One example would be the extended payable terms that we are introducing and we started with Japan and the United States. Just those two really resulted in $1.5 billion in improvement in our net working capital, and we are looking at other markets around the world. And our cash conversion cycle has reduced from approximately 64, 65 days down to 35 days. So improvement in net working capital.
We have, as I said, reduced our capital intensity. As we refranchised, our capital expenses have gone down, but also as we refranchised our – we have divested an significant amounts of revenue. So going forward, you may want to think about that we’ve thought the better way to think about the capital expenses would be as a percent of net revenue, and that’s only in the long-term.
In the near and intermediate term, we are going to continue to invest in digitalization and other things that help us to continue our productivity programs. So, in the near-term, the capital expenditure numbers are coming down as much as we are investing, but over the long-term 4.5% to 5% is probably good way to think about – as percent of net revenue is probably good way to think about capital expenditures.
And then, our free cash flow and a free cash flow margins. So, on the left-hand side, I think we showed this at CAGNY. This assumes, so that number in 2016 is 16%. Assume that, if we had finished the refranchising at the beginning of 2016, so effectively 12/31/2015. We would have increased our free cash flow margin by about 700 basis points.
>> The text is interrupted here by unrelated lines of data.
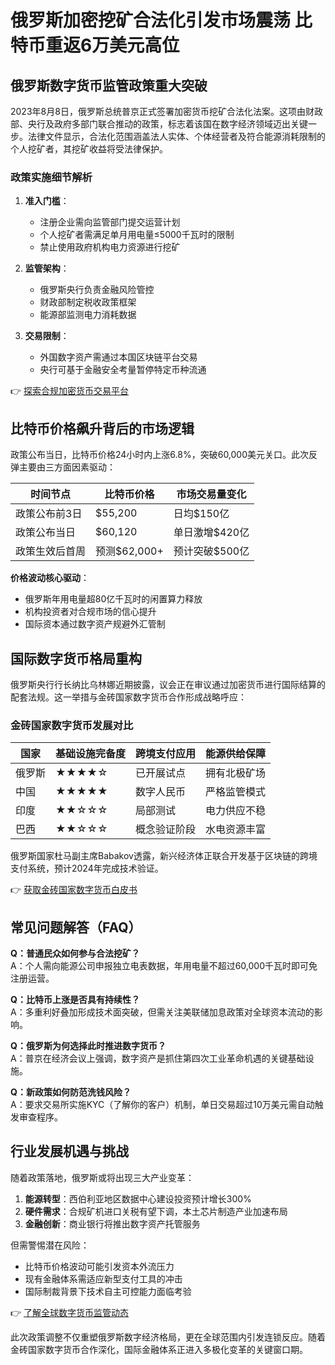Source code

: # 俄罗斯加密挖矿合法化引发市场震荡 比特币重返6万美元高位  

## 俄罗斯数字货币监管政策重大突破  
2023年8月8日，俄罗斯总统普京正式签署加密货币挖矿合法化法案。这项由财政部、央行及政府多部门联合推动的政策，标志着该国在数字经济领域迈出关键一步。法律文件显示，合法化范围涵盖法人实体、个体经营者及符合能源消耗限制的个人挖矿者，其挖矿收益将受法律保护。  

### 政策实施细节解析  
1. **准入门槛**：  
   - 注册企业需向监管部门提交运营计划  
   - 个人挖矿者需满足单月用电量≤5000千瓦时的限制  
   - 禁止使用政府机构电力资源进行挖矿  

2. **监管架构**：  
   - 俄罗斯央行负责金融风险管控  
   - 财政部制定税收政策框架  
   - 能源部监测电力消耗数据  

3. **交易限制**：  
   - 外国数字资产需通过本国区块链平台交易  
   - 央行可基于金融安全考量暂停特定币种流通  

👉 [探索合规加密货币交易平台](https://bit.ly/okx_welcome)  

## 比特币价格飙升背后的市场逻辑  
政策公布当日，比特币价格24小时内上涨6.8%，突破60,000美元关口。此次反弹主要由三方面因素驱动：  

| 时间节点       | 比特币价格  | 市场交易量变化 |  
|----------------|-------------|----------------|  
| 政策公布前3日  | $55,200     | 日均$150亿     |  
| 政策公布当日   | $60,120     | 单日激增$420亿 |  
| 政策生效后首周 | 预测$62,000+| 预计突破$500亿 |  

**价格波动核心驱动**：  
- 俄罗斯年用电量超80亿千瓦时的闲置算力释放  
- 机构投资者对合规市场的信心提升  
- 国际资本通过数字资产规避外汇管制  

## 国际数字货币格局重构  
俄罗斯央行行长纳比乌林娜近期披露，议会正在审议通过加密货币进行国际结算的配套法规。这一举措与金砖国家数字货币合作形成战略呼应：  

### 金砖国家数字货币发展对比  
| 国家   | 基础设施完备度 | 跨境支付应用 | 能源供给保障 |  
|--------|----------------|--------------|--------------|  
| 俄罗斯 | ★★★★☆         | 已开展试点   | 拥有北极矿场 |  
| 中国   | ★★★★★         | 数字人民币   | 严格监管模式 |  
| 印度   | ★★☆☆☆         | 局部测试     | 电力供应不稳 |  
| 巴西   | ★★☆☆☆         | 概念验证阶段 | 水电资源丰富 |  

俄罗斯国家杜马副主席Babakov透露，新兴经济体正联合开发基于区块链的跨境支付系统，预计2024年完成技术验证。  

👉 [获取金砖国家数字货币白皮书](https://bit.ly/okx_welcome)  

## 常见问题解答（FAQ）  
**Q：普通民众如何参与合法挖矿？**  
A：个人需向能源公司申报独立电表数据，年用电量不超过60,000千瓦时即可免注册运营。  

**Q：比特币上涨是否具有持续性？**  
A：多重利好叠加形成技术面突破，但需关注美联储加息政策对全球资本流动的影响。  

**Q：俄罗斯为何选择此时推进数字货币？**  
A：普京在经济会议上强调，数字资产是抓住第四次工业革命机遇的关键基础设施。  

**Q：新政策如何防范洗钱风险？**  
A：要求交易所实施KYC（了解你的客户）机制，单日交易超过10万美元需自动触发审查程序。  

## 行业发展机遇与挑战  
随着政策落地，俄罗斯或将出现三大产业变革：  
1. **能源转型**：西伯利亚地区数据中心建设投资预计增长300%  
2. **硬件需求**：合规矿机进口关税有望下调，本土芯片制造产业加速布局  
3. **金融创新**：商业银行将推出数字资产托管服务  

但需警惕潜在风险：  
- 比特币价格波动可能引发资本外流压力  
- 现有金融体系需适应新型支付工具的冲击  
- 国际制裁背景下技术自主可控能力面临考验  

👉 [了解全球数字货币监管动态](https://bit.ly/okx_welcome)  

此次政策调整不仅重塑俄罗斯数字经济格局，更在全球范围内引发连锁反应。随着金砖国家数字货币合作深化，国际金融体系正进入多极化变革的关键窗口期。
And that – so the refranchising will complete, USA completed and got a little bit left to go, refranchising does complete. And then we determined that it was probably a good idea to put a target range out there. Now reinvestments we will – will lead to do different things to support the business going forward. So, we put a target range of 95% to 100% for free cash flow conversion ratio.
So then – so if you just start at the beginning. We are clearly are a global leader. We have a strong foundation. Hopefully you’ve seen through all the presentations this afternoon that there is a clear destination. And hopefully, you’ve heard how our culture is changing and our teams are aligned for growth. And that means to me over the long-term, that we will absolutely and we were committed to delivering on our long-term targets including our new adjusted free cash flow conversion ratio target.